A global warning shouted from the helicopters

The world's big central banks have again indicated they will go to extremes to get economies moving again. This massive simultaneous stimulus puts yesterday's Australian inflation data in context.

The US Federal Reserve, European Central Bank and Bank of England were in the spotlight overnight. Despite the policy implications from their comments, markets were all but unmoved by all three central banks who are currently setting policy with a single purpose, which is to kickstart their beleaguered economies.

The Federal Reserve is still concerned about the economic outlook in the US and this was confirmed with the maintenance of incredibly stimulatory monetary policy.

There were no surprises in the Fed’s Statement, with the policy making Federal Open Markets Committee reiterating its intention to keep easy policy in place until the labour market improves. This shows up in its restated intention to keep interest rates at an "exceptionally low level” (in other words near zero) through to the middle of 2015, it will continue "Operation Twist” which is aimed to keep long-dated government bond yields low until the end of the year and it reiterated its plan to buy around $40 billion of mortgage backed securities per month. Monetary policy has never before been so stimulatory.

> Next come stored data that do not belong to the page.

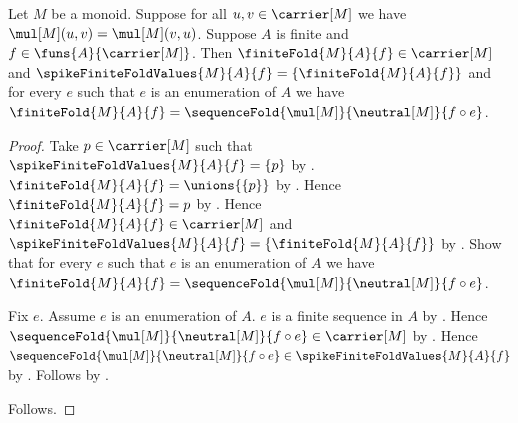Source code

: \begin{theorem}\label{spike_finite_fold_canonical}
    Let $M$ be a monoid.
    Suppose for all $u,v\in\carrier[M]$ we have
        $\mul[M](u,v)=\mul[M](v,u)$.
    Suppose $A$ is finite and $f\in\funs{A}{\carrier[M]}$.
    Then
        $\finiteFold{M}{A}{f}\in\carrier[M]$ and
        $\spikeFiniteFoldValues{M}{A}{f}
            =\{\finiteFold{M}{A}{f}\}$ and
        for every $e$ such that $e$ is an enumeration of $A$ we have
            $\finiteFold{M}{A}{f}
                =\sequenceFold{\mul[M]}{\neutral[M]}{f\circ e}$.
\end{theorem}
\begin{proof}
    Take $p\in\carrier[M]$ such that
        $\spikeFiniteFoldValues{M}{A}{f}=\{p\}$ by
        .
    $\finiteFold{M}{A}{f}=\unions{\{p\}}$ by
        .
    Hence $\finiteFold{M}{A}{f}=p$ by
        .
    Hence $\finiteFold{M}{A}{f}\in\carrier[M]$ and
        $\spikeFiniteFoldValues{M}{A}{f}
            =\{\finiteFold{M}{A}{f}\}$ by \auto.
    Show that for every $e$ such that $e$ is an enumeration of $A$
        we have
            $\finiteFold{M}{A}{f}
                =\sequenceFold{\mul[M]}{\neutral[M]}{f\circ e}$.
    \begin{subproof}
        Fix $e$.
        Assume $e$ is an enumeration of $A$.
        $e$ is a finite sequence in $A$ by
            .
        Hence
            $\sequenceFold{\mul[M]}{\neutral[M]}{f\circ e}
                \in\carrier[M]$ by .
        Hence
            $\sequenceFold{\mul[M]}{\neutral[M]}{f\circ e}
                \in\spikeFiniteFoldValues{M}{A}{f}$ by
            .
        Follows by .
    \end{subproof}
    Follows.
\end{proof}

Given the absence of fresh news from the Fed, markets were very little changed. It is now almost four years since the Fed cut interest rates to near zero and the absence of a meaningful economic recovery with that sort of monetary stimulus highlights just how deep the banking, housing and general economic problems still are.

In Berlin, the ECB President Mario Draghi appeared before the German Parliament to face questions on the consequences from the bond buying program it announced a little over a month ago.

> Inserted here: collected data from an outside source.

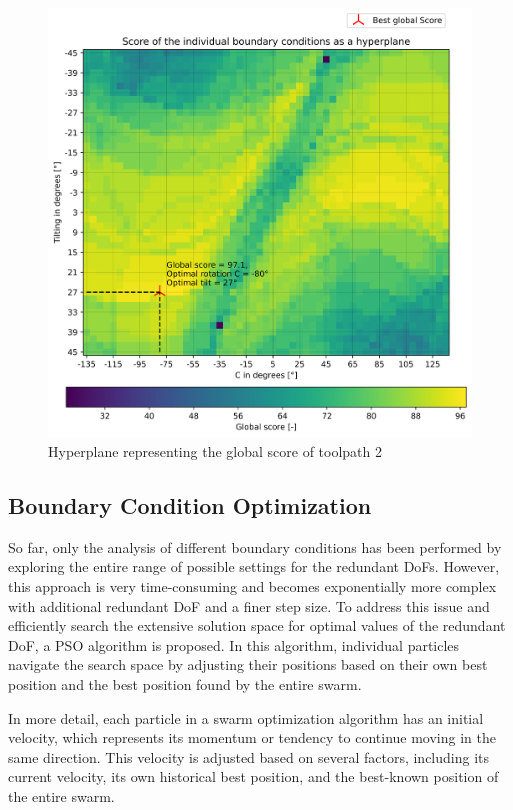 \begin{figure}[H]
	\centerline{\includegraphics[width=1\textwidth]{figures/best_2D_2.png}}
	\caption{Hyperplane representing the global score of toolpath 2}
	\label{best_2D_2}
\end{figure}


\newpage
\subsection{Boundary Condition Optimization }
So far, only the analysis of different boundary conditions has been performed by exploring the entire range of possible settings for the redundant \acrshort{DoF}s. However, this approach is very time-consuming and becomes exponentially more complex with additional redundant \acrshort{DoF} and a finer step size. To address this issue and efficiently search the extensive solution space for optimal values of the redundant \acrshort{DoF}, a \acrshort{PSO} algorithm is proposed. In this algorithm, individual particles navigate the search space by adjusting their positions based on their own best position and the best position found by the entire swarm. 

In more detail, each particle in a swarm optimization algorithm has an initial velocity, which represents its momentum or tendency to continue moving in the same direction. This velocity is adjusted based on several factors, including its current velocity, its own historical best position, and the best-known position of the entire swarm.

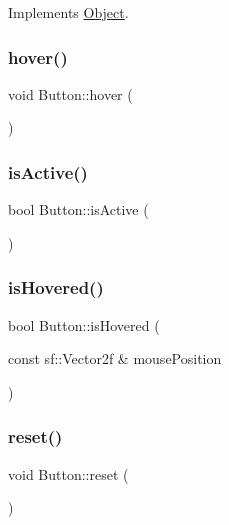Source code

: Implements \mbox{\hyperlink{class_object_a3fd6370b8cfc53e5e41d09704726c2d4}{Object}}.

\mbox{\label{class_button_a1a5ca19ed8efe0ea27625217dcab9f2c}} 
\subsubsection{\texorpdfstring{hover()}{hover()}}
{\footnotesize\ttfamily void Button\+::hover (\begin{DoxyParamCaption}{ }\end{DoxyParamCaption})\hspace{0.3cm}{\ttfamily [inline]}}

\mbox{\label{class_button_acf2ea3a5fea9e6cb24b291fabab033ff}} 
\subsubsection{\texorpdfstring{isActive()}{isActive()}}
{\footnotesize\ttfamily bool Button\+::is\+Active (\begin{DoxyParamCaption}{ }\end{DoxyParamCaption})\hspace{0.3cm}{\ttfamily [inline]}}

\mbox{\label{class_button_a4d1a833e7e928d2fe25db3ba28f53e40}} 
\subsubsection{\texorpdfstring{isHovered()}{isHovered()}}
{\footnotesize\ttfamily bool Button\+::is\+Hovered (\begin{DoxyParamCaption}\item[{const sf\+::\+Vector2f \&}]{mouse\+Position }\end{DoxyParamCaption})}

\mbox{\label{class_button_ae34e8f3c482654e8585360fd639d02e3}} 
\subsubsection{\texorpdfstring{reset()}{reset()}}
{\footnotesize\ttfamily void Button\+::reset (\begin{DoxyParamCaption}{ }\end{DoxyParamCaption})\hspace{0.3cm}{\ttfamily [inline]}}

Despite the deep recession in Europe and actual economic depression in some member countries, the Germans wanted to question Draghi over the inflation risks of the ECB’s version of quantitative easing.

Draghi allayed the fears of higher inflation with some simple analysis in which he concluded that rather than inflation being a risk, the recessionary conditions in Europe were more likely to lead to deflation. Draghi said very plainly in a statement after his parliamentary appearance, and a point backed up by the eurozone having 11.5 per cent unemployment and weakening leading indicators, that "in our assessment, the greater risk to price stability is currently falling prices in some euro-area countries … In this sense [the planned bond buying progam] are not in contradiction to our mandate: in fact, they are essential for ensuring we can continue to achieve it.”

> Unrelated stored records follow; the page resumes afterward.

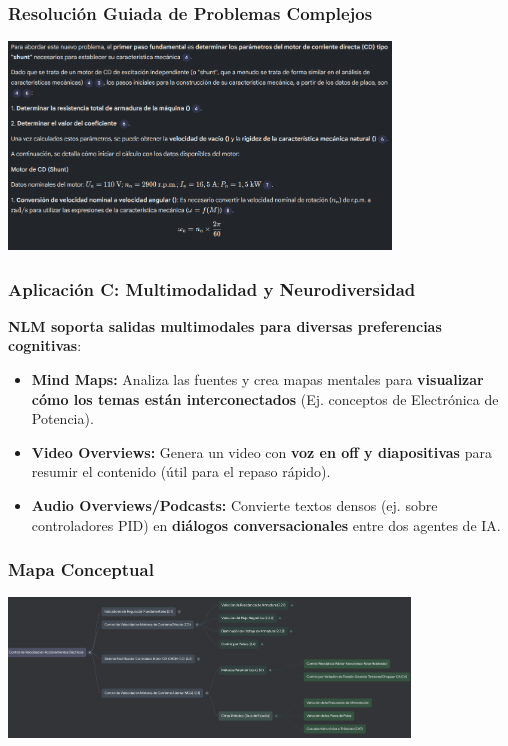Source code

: \documentclass[aspectratio=43]{beamer}
\begin{document}
\begin{frame}
  \frametitle{Resolución Guiada de Problemas Complejos}
  \begin{center}
    \includegraphics[width=4in]{solucion.png}
  \end{center}
\end{frame}

\begin{frame}
\frametitle{ Aplicación C: Multimodalidad y Neurodiversidad}

\textbf{NLM soporta salidas multimodales para diversas preferencias cognitivas}:
\begin{itemize}
    \item \textbf{Mind Maps:} Analiza las fuentes y crea mapas mentales para \textbf{visualizar cómo los temas están interconectados} (Ej. conceptos de Electrónica de Potencia).
    \item \textbf{Video Overviews:} Genera un video con \textbf{voz en off y diapositivas} para resumir el contenido (útil para el repaso rápido).
    \item \textbf{Audio Overviews/Podcasts:} Convierte textos densos (ej. sobre controladores PID) en \textbf{diálogos conversacionales} entre dos agentes de IA.
\end{itemize}
\end{frame}

\begin{frame}
  \frametitle{Mapa Conceptual}
  \begin{center}
    \includegraphics[width=4.2in]{mindmap.png}
  \end{center}
\end{frame}
\end{document}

Draghi appears to have allayed some of the Germans' concern. Chancellor Angela Merkel’s budget spokesperson acknowledged that Draghi’s "uppermost focus is the maintenance of price stability”.

In addition to inflation, the Germans are also worried that the ECB bond buying program risks compromising the finances of members of the ECB given, by definition, the favourable financial treatments being directed to the weakest members. Draghi again quashed these concerns reiterating the point that "The ECB intervenes only in countries where the economy and public finances are on a sustainable path”. In other words, the bond buying program comes with strings attached.

The economic woes in the UK continue to unfold and so fragile is the UK economy that Bank of England Governor Mervyn King indicated overnight that a fresh tranche of QE was likely in the near term. The BoE has already cut interest rates to 0.5 per cent and delivered £375 billion of QE. King said that the BoE was "ready to inject more money into the economy” as a result of the ongoing recessionary conditions.

He went further saying the "damaged banking system means that today banks aren’t creating enough money. We have to do it for them.”

So there we have it. In the last 24 hours, the Fed, the ECB and BoE who together account for around 42 per cent of global GDP have told the markets that the banks, economic conditions and inflation risks are so ugly that not only will interest rates be kept near zero, but that they will be printing many billions of dollars, euros and pounds to try to get an economic recovery locked in.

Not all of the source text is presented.